# TASK STATEMENT
Copy each line below in which the string "advanced" occurs.

Items from a dataset:
╔══

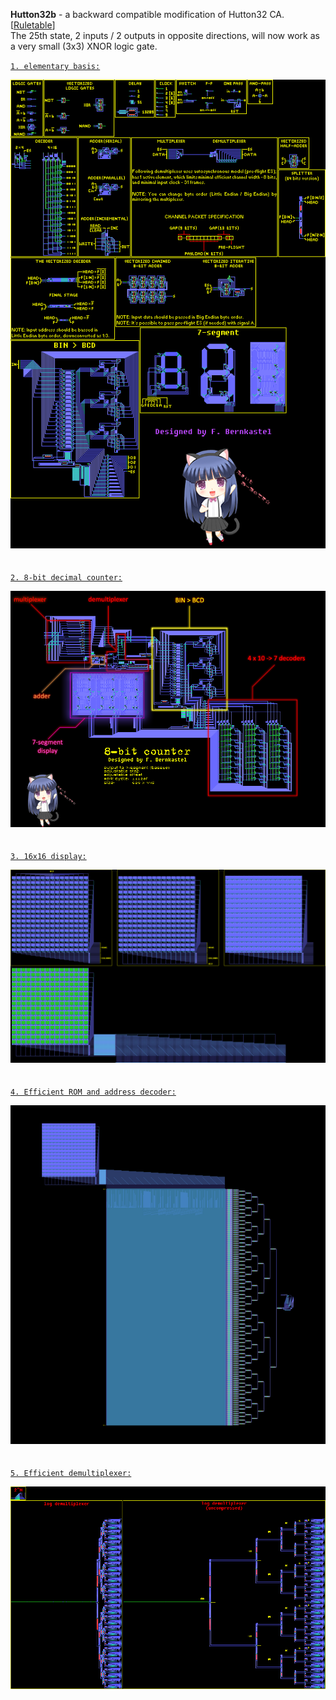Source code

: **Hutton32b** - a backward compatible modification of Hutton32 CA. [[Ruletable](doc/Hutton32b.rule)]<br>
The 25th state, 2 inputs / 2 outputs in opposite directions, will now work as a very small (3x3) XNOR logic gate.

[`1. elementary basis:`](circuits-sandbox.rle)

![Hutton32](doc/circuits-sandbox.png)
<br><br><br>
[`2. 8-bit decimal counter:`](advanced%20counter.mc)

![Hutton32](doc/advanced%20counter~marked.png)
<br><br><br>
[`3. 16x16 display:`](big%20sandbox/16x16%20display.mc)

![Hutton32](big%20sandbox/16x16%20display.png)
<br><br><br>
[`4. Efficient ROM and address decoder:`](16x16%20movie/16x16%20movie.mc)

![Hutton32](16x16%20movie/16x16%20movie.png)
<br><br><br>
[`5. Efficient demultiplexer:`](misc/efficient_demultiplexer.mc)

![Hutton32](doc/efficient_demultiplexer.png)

╚══
╔══

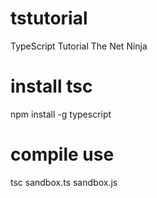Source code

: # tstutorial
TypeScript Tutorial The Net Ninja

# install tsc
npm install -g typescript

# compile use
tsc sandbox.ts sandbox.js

╚══

# ANSWER SECTION
[`2. 8-bit decimal counter:`](advanced%20counter.mc)
![Hutton32](doc/advanced%20counter~marked.png)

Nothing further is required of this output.